Material for the task below:

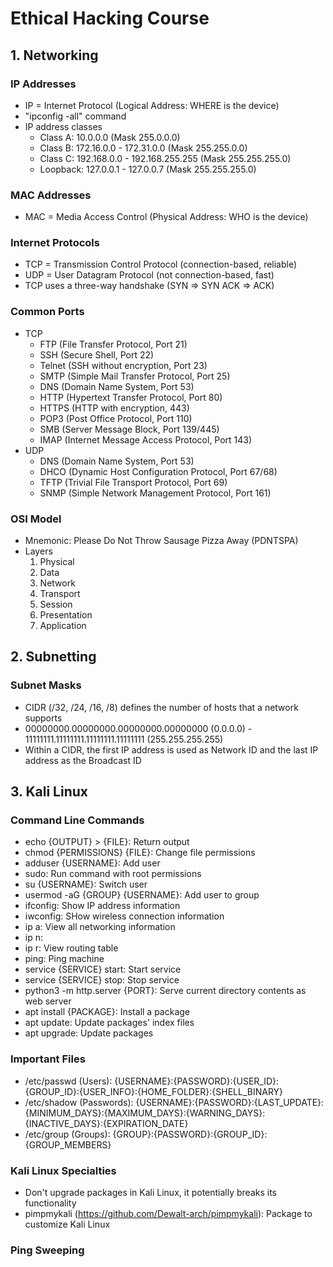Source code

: # Ethical Hacking Course

## 1. Networking

### IP Addresses

- IP = Internet Protocol (Logical Address: WHERE is the device)
- "ipconfig -all" command
- IP address classes
  - Class A: 10.0.0.0 (Mask 255.0.0.0)
  - Class B: 172.16.0.0 - 172.31.0.0 (Mask 255.255.0.0)
  - Class C: 192.168.0.0 - 192.168.255.255 (Mask 255.255.255.0)
  - Loopback: 127.0.0.1 - 127.0.0.7 (Mask 255.255.255.0)

### MAC Addresses

- MAC = Media Access Control (Physical Address: WHO is the device)

### Internet Protocols

- TCP = Transmission Control Protocol (connection-based, reliable)
- UDP = User Datagram Protocol (not connection-based, fast)
- TCP uses a three-way handshake (SYN => SYN ACK => ACK)

### Common Ports

- TCP
  - FTP (File Transfer Protocol, Port 21)
  - SSH (Secure Shell, Port 22)
  - Telnet (SSH without encryption, Port 23)
  - SMTP (Simple Mail Transfer Protocol, Port 25)
  - DNS (Domain Name System, Port 53)
  - HTTP (Hypertext Transfer Protocol, Port 80)
  - HTTPS (HTTP with encryption, 443)
  - POP3 (Post Office Protocol, Port 110)
  - SMB (Server Message Block, Port 139/445)
  - IMAP (Internet Message Access Protocol, Port 143)
- UDP
  - DNS (Domain Name System, Port 53)
  - DHCO (Dynamic Host Configuration Protocol, Port 67/68)
  - TFTP (Trivial File Transport Protocol, Port 69)
  - SNMP (Simple Network Management Protocol, Port 161)

### OSI Model

- Mnemonic: Please Do Not Throw Sausage Pizza Away (PDNTSPA)
- Layers
  1. Physical
  2. Data
  3. Network
  4. Transport
  5. Session
  6. Presentation
  7. Application

## 2. Subnetting

### Subnet Masks

- CIDR (/32, /24, /16, /8) defines the number of hosts that a network supports
- 00000000.00000000.00000000.00000000 (0.0.0.0) - 11111111.11111111.11111111.11111111 (255.255.255.255)
- Within a CIDR, the first IP address is used as Network ID and the last IP address as the Broadcast ID

## 3. Kali Linux

### Command Line Commands

- echo {OUTPUT} > {FILE}: Return output
- chmod {PERMISSIONS} {FILE}: Change file permissions
- adduser {USERNAME}: Add user
- sudo: Run command with root permissions
- su {USERNAME}: Switch user
- usermod -aG {GROUP} {USERNAME}: Add user to group
- ifconfig: Show IP address information
- iwconfig: SHow wireless connection information
- ip a: View all networking information
- ip n: 
- ip r: View routing table
- ping: Ping machine
- service {SERVICE} start: Start service
- service {SERVICE} stop: Stop service
- python3 -m http.server {PORT}: Serve current directory contents as web server
- apt install {PACKAGE}: Install a package
- apt update: Update packages' index files 
- apt upgrade: Update packages

### Important Files

- /etc/passwd (Users): {USERNAME}:{PASSWORD}:{USER_ID}:{GROUP_ID}:{USER_INFO}:{HOME_FOLDER}:{SHELL_BINARY}
- /etc/shadow (Passwords): {USERNAME}:{PASSWORD}:{LAST_UPDATE}:{MINIMUM_DAYS}:{MAXIMUM_DAYS}:{WARNING_DAYS}:{INACTIVE_DAYS}:{EXPIRATION_DATE}
- /etc/group (Groups): {GROUP}:{PASSWORD}:{GROUP_ID}:{GROUP_MEMBERS}

### Kali Linux Specialties

- Don't upgrade packages in Kali Linux, it potentially breaks its functionality
- pimpmykali (https://github.com/Dewalt-arch/pimpmykali): Package to customize Kali Linux

### Ping Sweeping

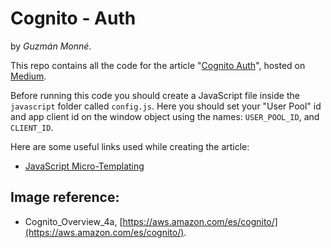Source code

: Cognito - Auth
===

by *Guzmán Monné*.

This repo contains all the code for the article "[Cognito Auth](https://medium.com)", hosted on [Medium](https://www.medium.com).

Before running this code you should create a JavaScript file inside the `javascript` folder called `config.js`. Here you should set your "User Pool" id and app client id on the window object using the names: `USER_POOL_ID`, and `CLIENT_ID`.

Here are some useful links used while creating the article:

- [JavaScript Micro-Templating](https://johnresig.com/blog/javascript-micro-templating/)

Image reference:
---

- Cognito_Overview_4a, [https://aws.amazon.com/es/cognito/](https://aws.amazon.com/es/cognito/).
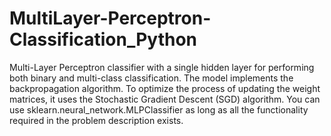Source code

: # MultiLayer-Perceptron-Classification_Python
Multi-Layer Perceptron classifier with a single hidden layer for performing both binary and multi-class classification. The model implements the backpropagation algorithm. To optimize the process of updating the weight matrices, it uses the Stochastic Gradient Descent (SGD) algorithm. You can use sklearn.neural_network.MLPClassifier as long as all the functionality required in the problem description exists.
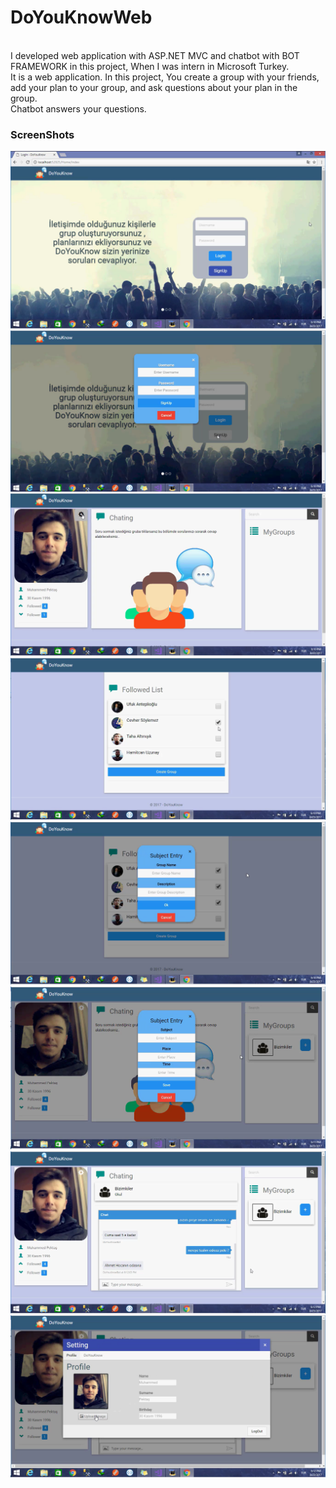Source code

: # DoYouKnowWeb
<br>
I developed web application with ASP.NET MVC and chatbot with BOT FRAMEWORK in this project,  When I was intern in Microsoft Turkey. <br>
It is a web application. In this project,
You create a group with your friends, 
add your plan to your group, and ask questions about your plan in the group. <br>
Chatbot answers your questions.<br>


<h3>ScreenShots</h3>

<img src="./Images/1.png" />
<img src="./Images/2.png" />
<img src="./Images/3.png" />
<img src="./Images/4.png" />
<img src="./Images/5.png" />
<img src="./Images/6.png" />
<img src="./Images/7.png" />
<img src="./Images/8.png" />
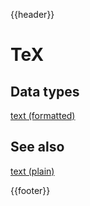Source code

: {{header}}

# TeX

## Data types

[text (formatted)](../dataTypes/formattedText.md)

## See also

[text (plain)](../dataTypes/plainText.md)

{{footer}}
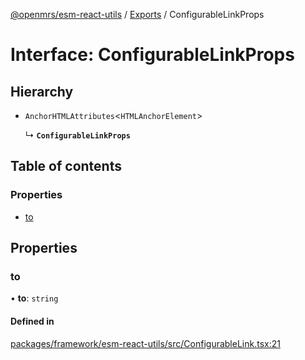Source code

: [@openmrs/esm-react-utils](../README.md) / [Exports](../modules.md) / ConfigurableLinkProps

# Interface: ConfigurableLinkProps

## Hierarchy

- `AnchorHTMLAttributes`<`HTMLAnchorElement`\>

  ↳ **`ConfigurableLinkProps`**

## Table of contents

### Properties

- [to](ConfigurableLinkProps.md#to)

## Properties

### to

• **to**: `string`

#### Defined in

[packages/framework/esm-react-utils/src/ConfigurableLink.tsx:21](https://github.com/openmrs/openmrs-esm-core/blob/39d3e79/packages/framework/esm-react-utils/src/ConfigurableLink.tsx#L21)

End of Material for the task.

What the task asks | For every line of the material above that contains the word "Linux", show the line.

Expected output |
## 3. Kali Linux
### Kali Linux Specialties
- Don't upgrade packages in Kali Linux, it potentially breaks its functionality
- pimpmykali (https://github.com/Dewalt-arch/pimpmykali): Package to customize Kali Linux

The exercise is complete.